Wuhan lab: In Covid origins hunt, US intel agencies scour reams of genetic data from China


It’s unclear exactly how or when US intelligence agencies gained access to the information, but the machines involved in creating and processing this kind of genetic data from viruses are typically connected to external cloud-based servers — leaving open the possibility they were hacked, sources said.

There’s also a manpower issue. Not only do intelligence agencies need government scientists skilled enough to interpret complex genetic sequencing data and who have the proper security clearance, they also need to speak Mandarin, since the information is written in Chinese with a specialized vocabulary.

“Obviously there are scientists who are (security) cleared,” one source familiar with the intelligence told CNN. “But Mandarin-speaking ones who are cleared? That’s a very small pool. And not just any scientists, but ones who specialize in bio? So you can see how this quickly becomes difficult.”

Officials conducting the 90-day review hope this information will help answer the question of how the virus jumped from animals to humans. Unlocking that mystery is essential to ultimately determining whether Covid-19 leaked from the lab or was transmitted to humans from animals in the wild, multiple sources told CNN.
Coronavirus Outbreak Timeline Fast Facts
Investigators both inside and outside the government have long sought genetic data from 22,000 virus samples that were being studied at the Wuhan Institute of Virology.

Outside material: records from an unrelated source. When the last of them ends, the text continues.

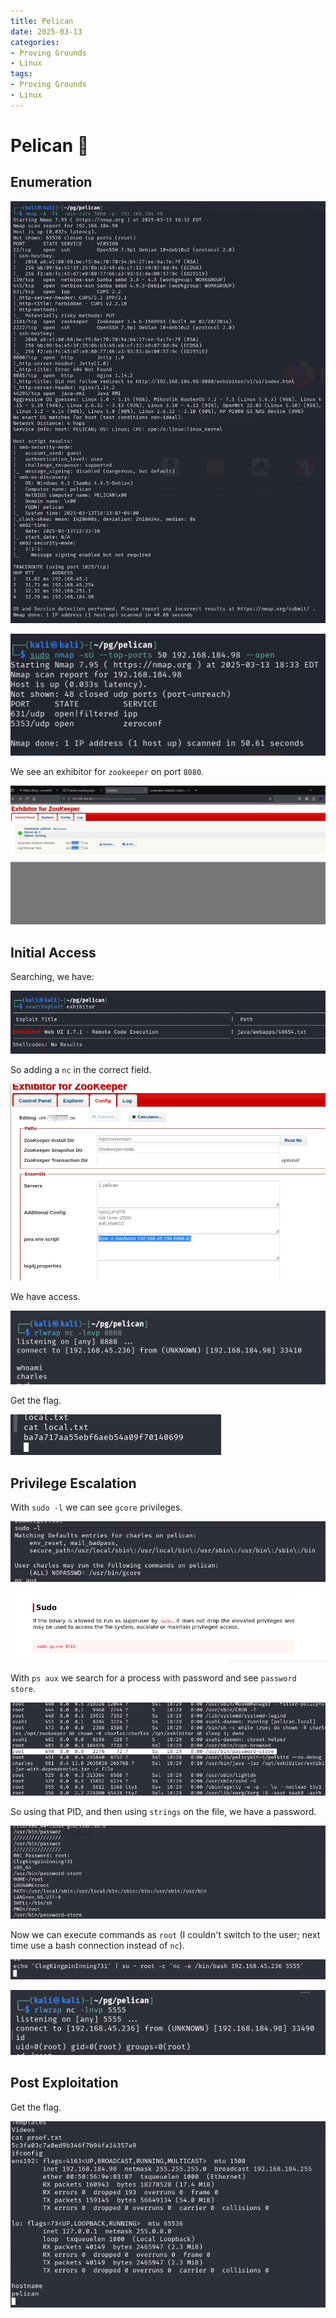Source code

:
 ```yaml
---
title: Pelican
date: 2025-03-13
categories:
- Proving Grounds
- Linux
tags:
- Proving Grounds
- Linux
---
```


# Pelican 🔸
<!-- more -->

## Enumeration

![](../assets/Pasted%20image%2020250313233355.png)

![](../assets/Pasted%20image%2020250313233506.png)

We see an exhibitor for `zookeeper` on port `8080`.

![](../assets/Pasted%20image%2020250313235306.png)

## Initial Access

Searching, we have:

![](../assets/Pasted%20image%2020250313235326.png)

So adding a `nc` in the correct field.

![](../assets/Pasted%20image%2020250313235406.png)

We have access.

![](../assets/Pasted%20image%2020250313235427.png)

Get the flag.

![](../assets/Pasted%20image%2020250313235441.png)

## Privilege Escalation

With `sudo -l` we can see `gcore` privileges.

![](../assets/Pasted%20image%2020250314002203.png)

![](../assets/Pasted%20image%2020250314002230.png)

With `ps aux` we search for a process with password and see `password store`.

![](../assets/Pasted%20image%2020250314002331.png)

So using that PID, and then using `strings` on the file, we have a password.

![](../assets/Pasted%20image%2020250314002431.png)

Now we can execute commands as `root` (I couldn't switch to the user; next time use a bash connection instead of `nc`).

![](../assets/Pasted%20image%2020250314002512.png)

![](../assets/Pasted%20image%2020250314002539.png)

## Post Exploitation

Get the flag.

![](../assets/Pasted%20image%2020250314002600.png)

That data was removed from the internet by Chinese officials in September 2019, and China has since refused to turn over this and other raw data on early coronavirus cases to the World Health Organization and the US.

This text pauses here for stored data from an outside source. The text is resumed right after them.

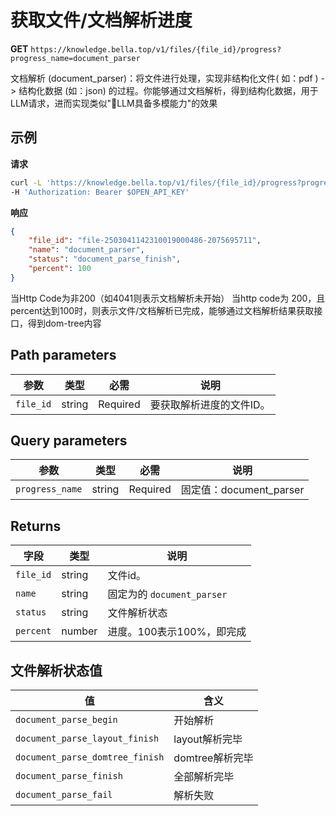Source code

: # 获取文件/文档解析进度

**GET** `https://knowledge.bella.top/v1/files/{file_id}/progress?progress_name=document_parser`

文档解析 (document_parser)：将文件进行处理，实现非结构化文件( 如：pdf ) -> 结构化数据 (如：json) 的过程。你能够通过文档解析，得到结构化数据，用于LLM请求，进而实现类似\"LLM具备多模能力\"的效果

## 示例

**请求**
```bash
curl -L 'https://knowledge.bella.top/v1/files/{file_id}/progress?progress_name=document_parser' \
-H 'Authorization: Bearer $OPEN_API_KEY'
```

**响应**
```json
{
    "file_id": "file-2503041142310019000486-2075695711",
    "name": "document_parser",
    "status": "document_parse_finish",
    "percent": 100
}
```

当Http Code为非200（如4041则表示文档解析未开始）
当http code为 200，且percent达到100时，则表示文件/文档解析已完成，能够通过文档解析结果获取接口，得到dom-tree内容

## Path parameters

| 参数 | 类型 | 必需 | 说明 |
|-----|------|------|------|
| `file_id` | string | Required | 要获取解析进度的文件ID。 |

## Query parameters

| 参数 | 类型 | 必需 | 说明 |
|-----|------|------|------|
| `progress_name` | string | Required | 固定值：document_parser |

## Returns

| 字段 | 类型 | 说明 |
|-----|------|------|
| `file_id` | string | 文件id。 |
| `name` | string | 固定为的 `document_parser` |
| `status` | string | 文件解析状态 |
| `percent` | number | 进度。100表示100%，即完成 |

## 文件解析状态值

| 值 | 含义 |
|---|-----|
| `document_parse_begin` | 开始解析 |
| `document_parse_layout_finish` | layout解析完毕 |
| `document_parse_domtree_finish` | domtree解析完毕 |
| `document_parse_finish` | 全部解析完毕 |
| `document_parse_fail` | 解析失败 |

The question for investigators is whether the WIV or other labs in China possessed virus samples or other contextual information that could help them trace the coronavirus’ evolutionary history.

Two scientists who study coronaviruses told CNN they are skeptical that there is any genetic data either in the tranche of 22,000 samples or any other database from the WIV that scientists don’t already know about.

“Basically in [a 2020 research paper published in Nature], the WIV talked about all the sequences they had up until a certain point in time — it’s what most scientists virologists believe, that’s pretty much what they had,” said Dr. Robert Garry, a virologist at the Tulane University School of Medicine.

A source familiar with the US investigation would neither confirm nor deny that any of the data pertaining to those 22,000 samples is among what US intelligence agencies are currently analyzing.

No ‘smoking gun’

Sources familiar with the effort say filling in that missing genetic link won’t be enough to definitively prove whether the virus originated in the lab at Wuhan or first emerged naturally. Officials will still need to piece together other contextual clues to determine the true origins of the pandemic.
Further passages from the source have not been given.